I spent those six weeks ‘cat hunting’. Our neighbours were extremely generous and all gave me carte blanche to search their property night or day. My warm cat hunting gear hung at the ready by the front door, along with a container of kibble and flashlight. I would spend time each day and many nights out calling her name and searching for her, crawling in the snow on my belly under decks and into garages full of stuff.
My daughter and I researched ‘finding a lost cat’ online and it was honestly very helpful – we learned that timid cats will find a safe place to hide and in fact will hunker down to the peril of their own lives (ie. starvation). That is what Eileen did. When we eventually found her in a neighbor's backyard one street over, she had been hiding under their deck and could easily hear me in the quiet of the night calling her. But her instinct of fear and survival outweighed any common cat sense.
We learned that ‘flyering’ was likely our best chance of finding a hiding cat, she wasn’t likely to come running out to meet me. And in fact, many lost cats turn feral, so if you find them and they are feral you get one chance to grab them before they flee.
We put together a coloured flyer and stapled/taped them all over the neighbourhood…Eileen was everywhere. People called that they’d found her and we’d leave our dinner and dash off to see if was Eileen, but they were all false alarms. We didn’t know who felt worse us or the people who thought they’d solved our missing cat problem.
I had a couple of people call me out of the clear blue to share their missing cat stories, giving me hope that they can be found after missing for weeks, months and even years. We took heart in those stories but also listened to people who warned about the foxes and coyotes in the neighbourhood, which scared the heck out of us.
We had no luck and on the sixth week, we resigned ourselves to the fact that we couldn’t maintain the hunt forever but decided to flyer a second and last time.
The day after we put up the next round of flyers, was the first nice spring day and we got a call as we were returning home from a family event outside the city, that our neighbour one block over thought Eileen was in her backyard.
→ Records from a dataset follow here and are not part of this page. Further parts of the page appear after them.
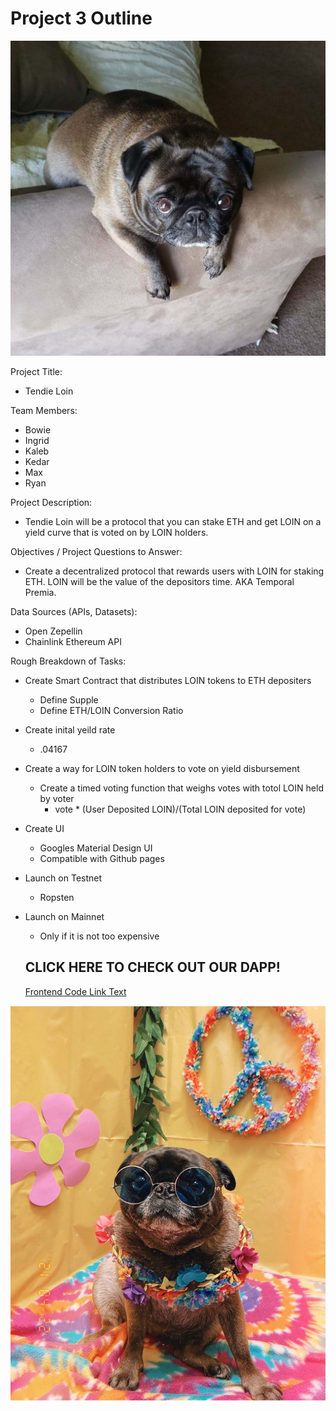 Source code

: # Project 3 Outline

![Tendie Girl](https://github.com/ingridschommer/Project_3/blob/main/Pictures/IMG_20210421_214250_397.jpg)

Project Title: 
- Tendie Loin

Team Members: 
- Bowie
- Ingrid
- Kaleb
- Kedar
- Max
- Ryan

Project Description: 
- Tendie Loin will be a protocol that you can stake ETH and get LOIN on a yield curve that is voted on by LOIN holders.

Objectives / Project Questions to Answer: 
- Create a decentralized protocol that rewards users with LOIN for staking ETH. LOIN will be the value of the depositors time. AKA Temporal Premia.

Data Sources (APIs, Datasets):
- Open Zepellin
- Chainlink Ethereum API

Rough Breakdown of Tasks:
- Create Smart Contract that distributes LOIN tokens to ETH depositers 
    - Define Supple
    - Define ETH/LOIN Conversion Ratio
- Create inital yeild rate 
    - .04167
- Create a way for LOIN token holders to vote on yield disbursement 
    - Create a timed voting function that weighs votes with totol LOIN held by voter
        - vote * (User Deposited LOIN)/(Total LOIN deposited for vote)
- Create UI
    - Googles Material Design UI
    - Compatible with Github pages
- Launch on Testnet
    - Ropsten
- Launch on Mainnet
    - Only if it is not too expensive 

    ## CLICK HERE TO CHECK OUT OUR DAPP!
    [Frontend Code Link Text](frontend/index.html)

![Hawaii Girl](https://github.com/ingridschommer/Project_3/blob/main/Pictures/IMG_4926.jpg)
We were about an hour away from returning to the neighbourhood.
When we got there my husband dropped me off at our neighbour’s home, with my ‘cat hunting kit’ (kibble, flashlight etc) – we figured it would be another false alarm, especially after all this time – I planned to walk the short distance home and meet him there after I’d had a look in their backyard.
She was nowhere to be seen in the yard, so I shone the flashlight into the dark narrow space between their house and one beside and two big eyes stared back at me! I ducked back around the corner not wanting to scare her to run the other way out to the street.
I took a deep breath and looked back and there she was, so I crouched down and shook the kibble container. She gave out a huge meow and came towards me. I figured I had once chance to grab her, not knowing if she had maybe turned somewhat feral and when I did she cuddle up to me purring so loud it drowned out the sound of my heart pounding.
She was super skinny (half the size she was before) but otherwise looked ok. The next day, the vet said she’d likely eaten some snow, but that was it. Another couple of days and she’d have starved to death.
We’d found her just in time. Flyering does work…never give up.